Cuando llegué a Bellaco y caminé por sus calles, lo primero que sentí molestia y percibí desigualdades. Las calles están destruidas, el pueblo está olvidado, y cualquiera que pase puede verlo. No lo digo para buscar culpables, sino porque es la realidad que tenemos que cambiar.
Hace años que la gente de Bellaco escucha promesas que nunca se cumplieron. Y eso tiene que terminar. Por eso vine a comprometerme, no a prometer.
Desde la Intendencia vamos a recuperar todas las calles internas del pueblo, con limpieza de cunetas, nivelación y pavimentación. La decisión política está tomada.
Queremos que Bellaco vuelva a tener calles dignas, como se merece cualquier ciudadano de Río Negro.
Yo no quiero gobernar desde un escritorio. Quiero hacerlo desde el territorio, con la gente, mirándonos a los ojos. Porque las decisiones importantes no se toman lejos de los problemas, se toman donde los problemas están.

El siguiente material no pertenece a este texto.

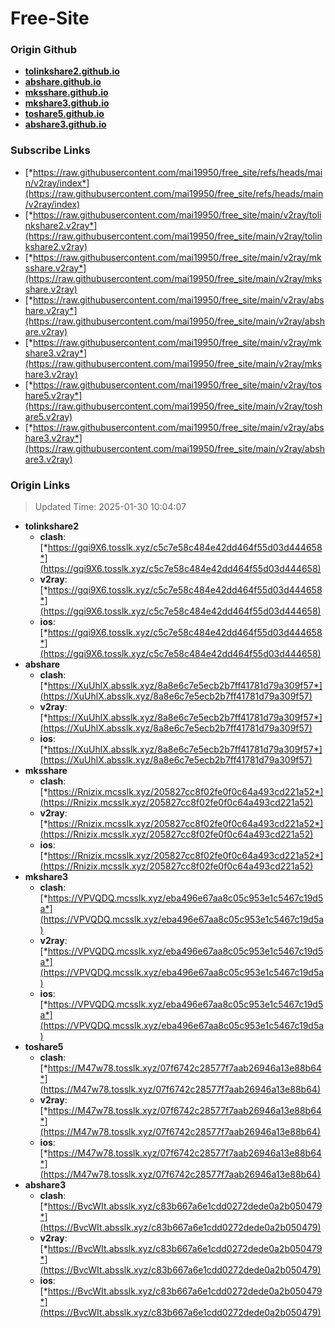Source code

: # Free-Site

### Origin Github

- [**tolinkshare2.github.io**](https://github.com/tolinkshare2/tolinkshare2.github.io)
- [**abshare.github.io**](https://github.com/abshare/abshare.github.io)
- [**mksshare.github.io**](https://github.com/mksshare/mksshare.github.io)
- [**mkshare3.github.io**](https://github.com/mkshare3/mkshare3.github.io)
- [**toshare5.github.io**](https://github.com/toshare5/toshare5.github.io)
- [**abshare3.github.io**](https://github.com/abshare3/abshare3.github.io)

### Subscribe Links

- [*https://raw.githubusercontent.com/mai19950/free_site/refs/heads/main/v2ray/index*](https://raw.githubusercontent.com/mai19950/free_site/refs/heads/main/v2ray/index)
- [*https://raw.githubusercontent.com/mai19950/free_site/main/v2ray/tolinkshare2.v2ray*](https://raw.githubusercontent.com/mai19950/free_site/main/v2ray/tolinkshare2.v2ray)
- [*https://raw.githubusercontent.com/mai19950/free_site/main/v2ray/mksshare.v2ray*](https://raw.githubusercontent.com/mai19950/free_site/main/v2ray/mksshare.v2ray)
- [*https://raw.githubusercontent.com/mai19950/free_site/main/v2ray/abshare.v2ray*](https://raw.githubusercontent.com/mai19950/free_site/main/v2ray/abshare.v2ray)
- [*https://raw.githubusercontent.com/mai19950/free_site/main/v2ray/mkshare3.v2ray*](https://raw.githubusercontent.com/mai19950/free_site/main/v2ray/mkshare3.v2ray)
- [*https://raw.githubusercontent.com/mai19950/free_site/main/v2ray/toshare5.v2ray*](https://raw.githubusercontent.com/mai19950/free_site/main/v2ray/toshare5.v2ray)
- [*https://raw.githubusercontent.com/mai19950/free_site/main/v2ray/abshare3.v2ray*](https://raw.githubusercontent.com/mai19950/free_site/main/v2ray/abshare3.v2ray)

### Origin Links

> Updated Time: 2025-01-30 10:04:07

- **tolinkshare2**
  - **clash**: [*https://gqi9X6.tosslk.xyz/c5c7e58c484e42dd464f55d03d444658*](https://gqi9X6.tosslk.xyz/c5c7e58c484e42dd464f55d03d444658)
  - **v2ray**: [*https://gqi9X6.tosslk.xyz/c5c7e58c484e42dd464f55d03d444658*](https://gqi9X6.tosslk.xyz/c5c7e58c484e42dd464f55d03d444658)
  - **ios**: [*https://gqi9X6.tosslk.xyz/c5c7e58c484e42dd464f55d03d444658*](https://gqi9X6.tosslk.xyz/c5c7e58c484e42dd464f55d03d444658)
- **abshare**
  - **clash**: [*https://XuUhlX.absslk.xyz/8a8e6c7e5ecb2b7ff41781d79a309f57*](https://XuUhlX.absslk.xyz/8a8e6c7e5ecb2b7ff41781d79a309f57)
  - **v2ray**: [*https://XuUhlX.absslk.xyz/8a8e6c7e5ecb2b7ff41781d79a309f57*](https://XuUhlX.absslk.xyz/8a8e6c7e5ecb2b7ff41781d79a309f57)
  - **ios**: [*https://XuUhlX.absslk.xyz/8a8e6c7e5ecb2b7ff41781d79a309f57*](https://XuUhlX.absslk.xyz/8a8e6c7e5ecb2b7ff41781d79a309f57)
- **mksshare**
  - **clash**: [*https://Rnizix.mcsslk.xyz/205827cc8f02fe0f0c64a493cd221a52*](https://Rnizix.mcsslk.xyz/205827cc8f02fe0f0c64a493cd221a52)
  - **v2ray**: [*https://Rnizix.mcsslk.xyz/205827cc8f02fe0f0c64a493cd221a52*](https://Rnizix.mcsslk.xyz/205827cc8f02fe0f0c64a493cd221a52)
  - **ios**: [*https://Rnizix.mcsslk.xyz/205827cc8f02fe0f0c64a493cd221a52*](https://Rnizix.mcsslk.xyz/205827cc8f02fe0f0c64a493cd221a52)
- **mkshare3**
  - **clash**: [*https://VPVQDQ.mcsslk.xyz/eba496e67aa8c05c953e1c5467c19d5a*](https://VPVQDQ.mcsslk.xyz/eba496e67aa8c05c953e1c5467c19d5a)
  - **v2ray**: [*https://VPVQDQ.mcsslk.xyz/eba496e67aa8c05c953e1c5467c19d5a*](https://VPVQDQ.mcsslk.xyz/eba496e67aa8c05c953e1c5467c19d5a)
  - **ios**: [*https://VPVQDQ.mcsslk.xyz/eba496e67aa8c05c953e1c5467c19d5a*](https://VPVQDQ.mcsslk.xyz/eba496e67aa8c05c953e1c5467c19d5a)
- **toshare5**
  - **clash**: [*https://M47w78.tosslk.xyz/07f6742c28577f7aab26946a13e88b64*](https://M47w78.tosslk.xyz/07f6742c28577f7aab26946a13e88b64)
  - **v2ray**: [*https://M47w78.tosslk.xyz/07f6742c28577f7aab26946a13e88b64*](https://M47w78.tosslk.xyz/07f6742c28577f7aab26946a13e88b64)
  - **ios**: [*https://M47w78.tosslk.xyz/07f6742c28577f7aab26946a13e88b64*](https://M47w78.tosslk.xyz/07f6742c28577f7aab26946a13e88b64)
- **abshare3**
  - **clash**: [*https://BvcWIt.absslk.xyz/c83b667a6e1cdd0272dede0a2b050479*](https://BvcWIt.absslk.xyz/c83b667a6e1cdd0272dede0a2b050479)
  - **v2ray**: [*https://BvcWIt.absslk.xyz/c83b667a6e1cdd0272dede0a2b050479*](https://BvcWIt.absslk.xyz/c83b667a6e1cdd0272dede0a2b050479)
  - **ios**: [*https://BvcWIt.absslk.xyz/c83b667a6e1cdd0272dede0a2b050479*](https://BvcWIt.absslk.xyz/c83b667a6e1cdd0272dede0a2b050479)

Se lo dije a vecinas y vecinos del pueblo: lo que está bien hecho lo vamos a respetar. Lo que está hecho a medias, lo vamos a completar y mejorar. Y lo que no está hecho, lo vamos a hacer.
Bellaco fue un pueblo olvidado, pero eso se termina ahora. Con obras, con presencia y con palabra cumplida. Porque Río Negro se reconstruye, y empieza por los pueblos que más lo necesitan.